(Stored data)

/---

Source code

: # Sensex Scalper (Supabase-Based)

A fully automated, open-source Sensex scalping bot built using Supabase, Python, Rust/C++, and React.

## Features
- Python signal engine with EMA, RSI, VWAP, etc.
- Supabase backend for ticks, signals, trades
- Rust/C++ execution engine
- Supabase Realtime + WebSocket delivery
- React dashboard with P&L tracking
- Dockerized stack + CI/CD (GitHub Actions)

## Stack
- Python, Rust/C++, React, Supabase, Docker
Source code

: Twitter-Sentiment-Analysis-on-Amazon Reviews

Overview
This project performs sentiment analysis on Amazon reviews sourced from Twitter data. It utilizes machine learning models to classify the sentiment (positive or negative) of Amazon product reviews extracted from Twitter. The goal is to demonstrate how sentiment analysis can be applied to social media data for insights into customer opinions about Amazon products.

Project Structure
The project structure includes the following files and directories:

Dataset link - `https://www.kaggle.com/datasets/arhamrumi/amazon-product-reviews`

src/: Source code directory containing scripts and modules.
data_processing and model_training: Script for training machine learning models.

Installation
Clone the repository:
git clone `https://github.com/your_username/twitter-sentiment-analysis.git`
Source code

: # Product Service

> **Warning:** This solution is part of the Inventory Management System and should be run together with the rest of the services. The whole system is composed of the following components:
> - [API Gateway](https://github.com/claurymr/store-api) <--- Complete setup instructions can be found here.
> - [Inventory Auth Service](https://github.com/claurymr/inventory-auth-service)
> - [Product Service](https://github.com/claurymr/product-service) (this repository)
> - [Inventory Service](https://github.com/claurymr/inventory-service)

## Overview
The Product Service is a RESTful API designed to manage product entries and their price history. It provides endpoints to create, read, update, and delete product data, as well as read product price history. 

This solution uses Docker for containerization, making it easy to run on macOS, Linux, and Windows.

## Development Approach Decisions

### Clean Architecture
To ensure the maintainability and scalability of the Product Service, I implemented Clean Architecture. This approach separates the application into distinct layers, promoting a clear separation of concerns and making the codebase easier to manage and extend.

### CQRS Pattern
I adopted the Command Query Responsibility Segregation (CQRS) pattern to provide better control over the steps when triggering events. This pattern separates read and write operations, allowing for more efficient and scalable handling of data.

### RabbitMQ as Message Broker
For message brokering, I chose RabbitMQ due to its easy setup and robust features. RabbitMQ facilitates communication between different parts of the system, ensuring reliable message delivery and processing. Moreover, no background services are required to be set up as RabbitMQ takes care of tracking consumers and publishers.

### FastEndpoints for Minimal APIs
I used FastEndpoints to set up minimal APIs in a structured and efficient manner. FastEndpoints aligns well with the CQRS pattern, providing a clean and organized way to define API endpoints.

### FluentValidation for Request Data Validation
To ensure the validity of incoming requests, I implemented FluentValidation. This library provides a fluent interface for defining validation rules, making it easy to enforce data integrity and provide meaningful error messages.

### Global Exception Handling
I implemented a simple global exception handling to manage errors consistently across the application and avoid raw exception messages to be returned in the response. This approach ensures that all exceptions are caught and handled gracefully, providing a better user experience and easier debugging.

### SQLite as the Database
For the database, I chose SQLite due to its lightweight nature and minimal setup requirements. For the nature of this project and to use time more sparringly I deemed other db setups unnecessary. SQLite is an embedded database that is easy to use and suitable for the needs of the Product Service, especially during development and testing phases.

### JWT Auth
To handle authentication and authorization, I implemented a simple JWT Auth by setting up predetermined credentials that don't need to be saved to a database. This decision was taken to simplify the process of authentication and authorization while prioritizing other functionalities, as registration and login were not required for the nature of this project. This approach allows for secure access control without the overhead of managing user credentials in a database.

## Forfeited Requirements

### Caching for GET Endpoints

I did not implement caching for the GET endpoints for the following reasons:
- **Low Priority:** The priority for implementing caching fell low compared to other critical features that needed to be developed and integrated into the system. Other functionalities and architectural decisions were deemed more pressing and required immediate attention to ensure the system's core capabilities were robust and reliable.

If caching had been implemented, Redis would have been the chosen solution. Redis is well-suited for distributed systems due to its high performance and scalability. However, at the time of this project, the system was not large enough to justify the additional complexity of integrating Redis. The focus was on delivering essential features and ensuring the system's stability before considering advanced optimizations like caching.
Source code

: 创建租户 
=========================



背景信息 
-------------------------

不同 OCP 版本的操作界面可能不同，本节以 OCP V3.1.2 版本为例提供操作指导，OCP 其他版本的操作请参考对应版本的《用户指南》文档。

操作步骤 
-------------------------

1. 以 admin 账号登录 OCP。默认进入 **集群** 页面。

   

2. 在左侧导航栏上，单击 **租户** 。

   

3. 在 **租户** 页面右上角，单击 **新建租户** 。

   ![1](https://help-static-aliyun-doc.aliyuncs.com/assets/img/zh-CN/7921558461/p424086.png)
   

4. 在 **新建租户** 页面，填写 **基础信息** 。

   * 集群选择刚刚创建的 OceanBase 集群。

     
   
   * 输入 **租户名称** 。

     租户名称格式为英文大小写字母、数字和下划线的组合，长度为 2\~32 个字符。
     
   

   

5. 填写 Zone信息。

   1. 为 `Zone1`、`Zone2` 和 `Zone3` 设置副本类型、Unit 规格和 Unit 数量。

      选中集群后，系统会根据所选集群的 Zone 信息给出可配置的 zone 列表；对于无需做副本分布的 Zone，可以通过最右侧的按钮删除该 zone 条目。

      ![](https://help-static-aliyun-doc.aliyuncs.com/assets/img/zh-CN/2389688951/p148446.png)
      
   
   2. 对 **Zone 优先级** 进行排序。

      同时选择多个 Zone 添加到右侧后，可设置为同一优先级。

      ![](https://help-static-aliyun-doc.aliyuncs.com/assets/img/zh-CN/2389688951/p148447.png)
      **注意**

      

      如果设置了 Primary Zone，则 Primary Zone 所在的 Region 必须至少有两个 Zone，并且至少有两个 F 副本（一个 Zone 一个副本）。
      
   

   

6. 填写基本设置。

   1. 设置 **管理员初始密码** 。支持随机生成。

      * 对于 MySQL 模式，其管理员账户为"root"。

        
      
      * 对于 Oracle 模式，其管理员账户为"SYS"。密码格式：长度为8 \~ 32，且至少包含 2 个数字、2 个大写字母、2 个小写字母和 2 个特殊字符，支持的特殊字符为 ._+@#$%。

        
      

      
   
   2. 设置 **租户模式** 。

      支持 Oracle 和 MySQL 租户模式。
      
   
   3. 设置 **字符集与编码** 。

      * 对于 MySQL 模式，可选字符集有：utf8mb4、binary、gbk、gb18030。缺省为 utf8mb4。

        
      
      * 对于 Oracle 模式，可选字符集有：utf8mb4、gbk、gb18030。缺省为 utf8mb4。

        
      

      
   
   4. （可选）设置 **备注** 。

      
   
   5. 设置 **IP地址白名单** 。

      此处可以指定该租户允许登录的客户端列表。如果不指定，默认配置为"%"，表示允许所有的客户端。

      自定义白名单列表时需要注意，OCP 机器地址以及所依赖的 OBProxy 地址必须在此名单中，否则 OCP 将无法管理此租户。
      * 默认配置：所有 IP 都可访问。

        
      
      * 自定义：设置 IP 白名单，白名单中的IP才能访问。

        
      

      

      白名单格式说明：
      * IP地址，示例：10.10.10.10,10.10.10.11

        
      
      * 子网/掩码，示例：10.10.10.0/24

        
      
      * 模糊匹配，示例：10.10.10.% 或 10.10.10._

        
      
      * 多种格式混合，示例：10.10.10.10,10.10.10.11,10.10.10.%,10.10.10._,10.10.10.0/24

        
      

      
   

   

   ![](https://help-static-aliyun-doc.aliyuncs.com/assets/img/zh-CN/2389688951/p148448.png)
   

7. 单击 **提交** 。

\---

◆ Assignment
Wherever the string "read" appears in a line of the records above, copy that line.

◆ Task result
The Product Service is a RESTful API designed to manage product entries and their price history. It provides endpoints to create, read, update, and delete product data, as well as read product price history. 
I adopted the Command Query Responsibility Segregation (CQRS) pattern to provide better control over the steps when triggering events. This pattern separates read and write operations, allowing for more efficient and scalable handling of data.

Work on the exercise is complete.